The campaign includes a series of videos featuring politicians, business leaders, celebrities, environmentalists, and concerned citizens discussing why it is important to save rainforests. Each speaker shares the screen with an animated frog which serves as a charismatic symbol to engage the public.
The Prince’s Rainforest Project, launched in 2007, is promoting awareness of the role deforestation plays in climate change—it accounts for nearly a fifth of greenhouse gas emissions. The project also publicizes the multitude of benefits tropical forests provide, including maintenance of rainfall, biodiversity, and sustainable livelihoods for millions of people. But the initiative goes beyond merely raising awareness—it is pushing a plan to provide emergency funding to save rainforests. The money would provide a financing bridge for tropical countries to begin taking steps necessary to reduce deforestation—a prelude to a broader U.N.-backed mechanism (known as REDD for Reducing Emissions from Deforestation and Degradation), which would compensate developing countries for their progress in protecting their forests.

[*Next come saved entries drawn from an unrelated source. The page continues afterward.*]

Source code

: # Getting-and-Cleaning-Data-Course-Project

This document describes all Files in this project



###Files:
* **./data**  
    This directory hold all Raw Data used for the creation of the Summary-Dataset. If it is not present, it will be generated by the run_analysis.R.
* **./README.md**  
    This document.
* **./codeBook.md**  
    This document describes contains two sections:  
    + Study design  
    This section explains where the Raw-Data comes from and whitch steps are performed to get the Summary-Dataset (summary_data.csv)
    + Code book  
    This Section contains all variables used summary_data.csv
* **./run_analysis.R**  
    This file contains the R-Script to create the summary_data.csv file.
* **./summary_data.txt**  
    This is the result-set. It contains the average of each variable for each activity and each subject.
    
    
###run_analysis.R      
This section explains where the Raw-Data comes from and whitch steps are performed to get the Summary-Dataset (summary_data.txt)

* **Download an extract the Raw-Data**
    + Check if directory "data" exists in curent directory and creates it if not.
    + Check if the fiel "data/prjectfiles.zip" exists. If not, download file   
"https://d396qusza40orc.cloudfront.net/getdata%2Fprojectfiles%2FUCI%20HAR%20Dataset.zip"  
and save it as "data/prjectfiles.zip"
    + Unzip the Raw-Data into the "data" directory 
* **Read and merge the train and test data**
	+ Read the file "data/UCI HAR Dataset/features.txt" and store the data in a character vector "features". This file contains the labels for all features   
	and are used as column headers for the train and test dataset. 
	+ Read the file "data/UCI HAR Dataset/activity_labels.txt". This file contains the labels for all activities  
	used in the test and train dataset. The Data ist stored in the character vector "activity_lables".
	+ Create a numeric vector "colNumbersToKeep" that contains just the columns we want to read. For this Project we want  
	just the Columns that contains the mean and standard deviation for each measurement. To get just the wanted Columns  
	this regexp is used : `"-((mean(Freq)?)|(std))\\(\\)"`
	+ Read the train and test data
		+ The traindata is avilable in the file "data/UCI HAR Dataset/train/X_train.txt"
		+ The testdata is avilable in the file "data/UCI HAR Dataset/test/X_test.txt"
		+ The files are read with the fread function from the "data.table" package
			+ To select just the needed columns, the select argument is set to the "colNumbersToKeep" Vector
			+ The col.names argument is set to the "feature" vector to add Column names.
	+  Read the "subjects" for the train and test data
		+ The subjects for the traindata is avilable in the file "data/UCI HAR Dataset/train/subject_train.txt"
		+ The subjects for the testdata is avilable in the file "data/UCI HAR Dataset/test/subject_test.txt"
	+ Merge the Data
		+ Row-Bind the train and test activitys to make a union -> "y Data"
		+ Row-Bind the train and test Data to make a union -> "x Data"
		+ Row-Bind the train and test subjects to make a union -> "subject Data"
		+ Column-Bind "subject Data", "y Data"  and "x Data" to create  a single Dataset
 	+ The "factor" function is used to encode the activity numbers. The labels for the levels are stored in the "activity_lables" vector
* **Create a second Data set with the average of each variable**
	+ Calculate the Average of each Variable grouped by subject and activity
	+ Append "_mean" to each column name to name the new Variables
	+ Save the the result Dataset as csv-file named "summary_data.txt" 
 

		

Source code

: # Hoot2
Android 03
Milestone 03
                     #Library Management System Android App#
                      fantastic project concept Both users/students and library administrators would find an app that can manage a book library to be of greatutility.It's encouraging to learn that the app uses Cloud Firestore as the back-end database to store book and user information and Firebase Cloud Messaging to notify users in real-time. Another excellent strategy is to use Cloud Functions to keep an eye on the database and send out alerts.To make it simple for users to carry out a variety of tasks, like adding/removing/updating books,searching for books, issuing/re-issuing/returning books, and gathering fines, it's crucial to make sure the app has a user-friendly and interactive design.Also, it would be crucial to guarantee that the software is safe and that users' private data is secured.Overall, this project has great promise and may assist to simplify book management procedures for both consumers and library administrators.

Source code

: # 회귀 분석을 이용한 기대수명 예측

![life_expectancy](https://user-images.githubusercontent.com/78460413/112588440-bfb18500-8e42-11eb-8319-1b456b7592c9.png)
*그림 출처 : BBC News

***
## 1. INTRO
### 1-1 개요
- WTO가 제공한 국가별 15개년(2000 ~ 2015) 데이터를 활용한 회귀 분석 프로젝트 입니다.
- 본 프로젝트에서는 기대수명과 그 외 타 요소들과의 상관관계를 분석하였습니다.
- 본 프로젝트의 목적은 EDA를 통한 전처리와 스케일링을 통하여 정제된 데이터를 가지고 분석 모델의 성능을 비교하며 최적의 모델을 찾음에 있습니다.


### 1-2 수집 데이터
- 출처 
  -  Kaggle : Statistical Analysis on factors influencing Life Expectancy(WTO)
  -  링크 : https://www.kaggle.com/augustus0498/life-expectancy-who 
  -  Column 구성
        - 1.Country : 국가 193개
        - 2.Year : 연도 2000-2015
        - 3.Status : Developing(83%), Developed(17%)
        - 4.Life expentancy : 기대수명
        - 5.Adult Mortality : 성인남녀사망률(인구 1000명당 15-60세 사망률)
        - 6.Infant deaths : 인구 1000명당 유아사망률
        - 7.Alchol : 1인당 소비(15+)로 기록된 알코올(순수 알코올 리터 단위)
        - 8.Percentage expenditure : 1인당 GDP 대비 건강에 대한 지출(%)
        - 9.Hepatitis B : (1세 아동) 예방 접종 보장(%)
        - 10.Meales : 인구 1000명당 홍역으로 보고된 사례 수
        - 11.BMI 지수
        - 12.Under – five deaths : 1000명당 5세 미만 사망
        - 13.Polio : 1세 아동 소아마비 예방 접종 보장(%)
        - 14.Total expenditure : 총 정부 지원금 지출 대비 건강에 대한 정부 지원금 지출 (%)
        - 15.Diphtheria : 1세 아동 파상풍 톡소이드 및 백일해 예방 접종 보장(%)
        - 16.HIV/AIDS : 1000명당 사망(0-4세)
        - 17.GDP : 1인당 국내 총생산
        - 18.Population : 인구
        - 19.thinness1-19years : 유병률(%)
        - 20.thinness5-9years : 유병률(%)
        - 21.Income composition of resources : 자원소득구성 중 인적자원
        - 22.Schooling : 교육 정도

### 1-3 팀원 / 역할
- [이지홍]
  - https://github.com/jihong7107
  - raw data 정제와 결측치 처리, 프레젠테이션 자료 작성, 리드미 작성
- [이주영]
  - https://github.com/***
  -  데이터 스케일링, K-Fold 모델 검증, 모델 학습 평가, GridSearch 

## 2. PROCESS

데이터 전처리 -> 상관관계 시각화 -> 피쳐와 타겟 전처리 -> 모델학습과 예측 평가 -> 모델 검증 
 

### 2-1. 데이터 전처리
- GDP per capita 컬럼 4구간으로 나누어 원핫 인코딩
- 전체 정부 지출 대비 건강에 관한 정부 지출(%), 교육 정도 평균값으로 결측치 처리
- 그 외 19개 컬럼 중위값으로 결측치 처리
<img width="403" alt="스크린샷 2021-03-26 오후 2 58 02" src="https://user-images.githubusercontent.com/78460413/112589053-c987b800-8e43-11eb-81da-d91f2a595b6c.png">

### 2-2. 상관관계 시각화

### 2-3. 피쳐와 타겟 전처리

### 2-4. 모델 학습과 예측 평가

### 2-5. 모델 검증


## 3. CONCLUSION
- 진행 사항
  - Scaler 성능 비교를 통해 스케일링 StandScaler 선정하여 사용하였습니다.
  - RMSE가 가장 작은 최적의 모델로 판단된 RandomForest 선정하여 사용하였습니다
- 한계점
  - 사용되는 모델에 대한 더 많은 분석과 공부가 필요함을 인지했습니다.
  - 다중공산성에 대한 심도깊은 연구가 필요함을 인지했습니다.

“Rainforests are utterly essential in our fight against climate change,” said HRH The Prince of Wales in a statement. “They absorb nearly a fifth of all our carbon emissions and yet they are being destroyed at the rate of a football pitch every four seconds. To solve the problem, we have to find ways to ensure the trees become more valuable alive than dead so there is no incentive to cut them down.”
(08/20/2009) The weak definition of what constitutes forest under the United Nations Framework Convention on Climate Change (UNFCCC) puts the effectiveness of a proposed mechanism for reducing emissions from deforestation and degradation (REDD) at risk, argue researchers writing in the journal Conservation Letters.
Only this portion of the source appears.